*** Begin section ***

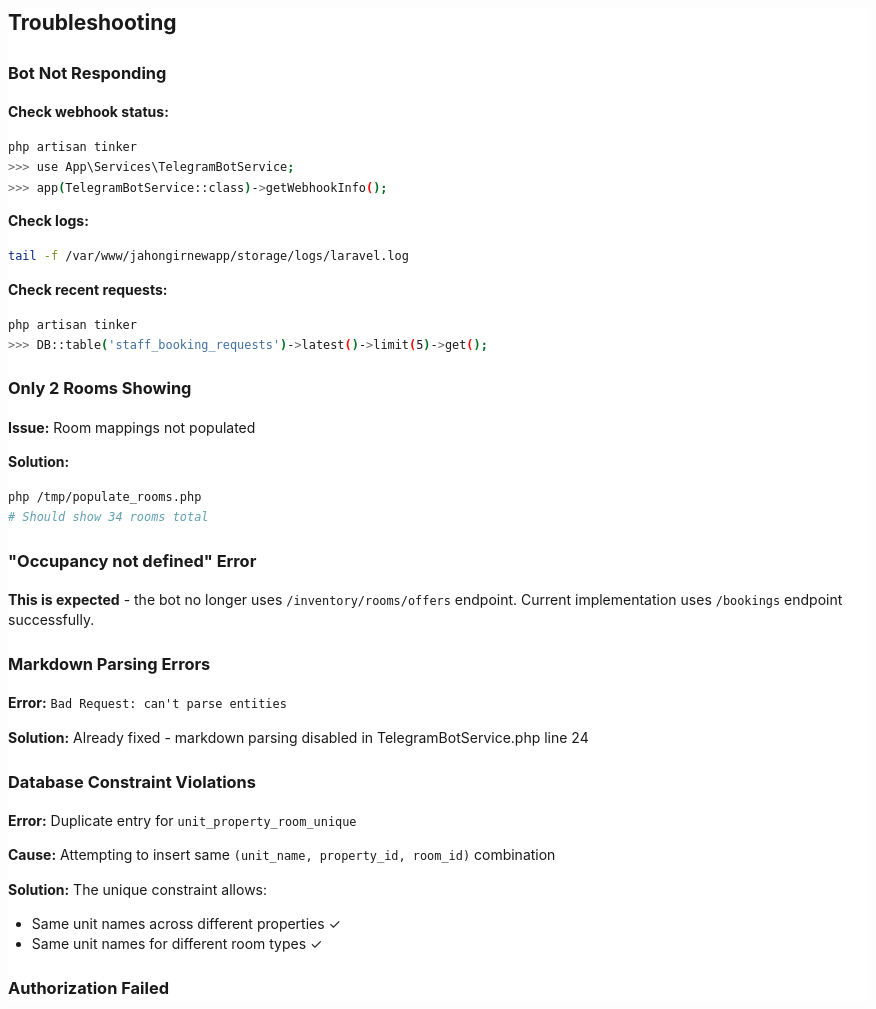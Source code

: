 
## Troubleshooting

### Bot Not Responding

**Check webhook status:**
```bash
php artisan tinker
>>> use App\Services\TelegramBotService;
>>> app(TelegramBotService::class)->getWebhookInfo();
```

**Check logs:**
```bash
tail -f /var/www/jahongirnewapp/storage/logs/laravel.log
```

**Check recent requests:**
```bash
php artisan tinker
>>> DB::table('staff_booking_requests')->latest()->limit(5)->get();
```

### Only 2 Rooms Showing

**Issue:** Room mappings not populated

**Solution:**
```bash
php /tmp/populate_rooms.php
# Should show 34 rooms total
```

### "Occupancy not defined" Error

**This is expected** - the bot no longer uses `/inventory/rooms/offers` endpoint. Current implementation uses `/bookings` endpoint successfully.

### Markdown Parsing Errors

**Error:** `Bad Request: can't parse entities`

**Solution:** Already fixed - markdown parsing disabled in TelegramBotService.php line 24

### Database Constraint Violations

**Error:** Duplicate entry for `unit_property_room_unique`

**Cause:** Attempting to insert same `(unit_name, property_id, room_id)` combination

**Solution:** The unique constraint allows:
- Same unit names across different properties ✓
- Same unit names for different room types ✓

### Authorization Failed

*** End section ***

> **Task directions**
Pictures stay out; everything else in the records above gets copied exactly.

> **Result of the task**
Source code

: 
## Troubleshooting

### Bot Not Responding

**Check webhook status:**
```bash
php artisan tinker
>>> use App\Services\TelegramBotService;
>>> app(TelegramBotService::class)->getWebhookInfo();
```

**Check logs:**
```bash
tail -f /var/www/jahongirnewapp/storage/logs/laravel.log
```

**Check recent requests:**
```bash
php artisan tinker
>>> DB::table('staff_booking_requests')->latest()->limit(5)->get();
```

### Only 2 Rooms Showing

**Issue:** Room mappings not populated

**Solution:**
```bash
php /tmp/populate_rooms.php
# Should show 34 rooms total
```

### "Occupancy not defined" Error

**This is expected** - the bot no longer uses `/inventory/rooms/offers` endpoint. Current implementation uses `/bookings` endpoint successfully.

### Markdown Parsing Errors

**Error:** `Bad Request: can't parse entities`

**Solution:** Already fixed - markdown parsing disabled in TelegramBotService.php line 24

### Database Constraint Violations

**Error:** Duplicate entry for `unit_property_room_unique`

**Cause:** Attempting to insert same `(unit_name, property_id, room_id)` combination

**Solution:** The unique constraint allows:
- Same unit names across different properties ✓
- Same unit names for different room types ✓

### Authorization Failed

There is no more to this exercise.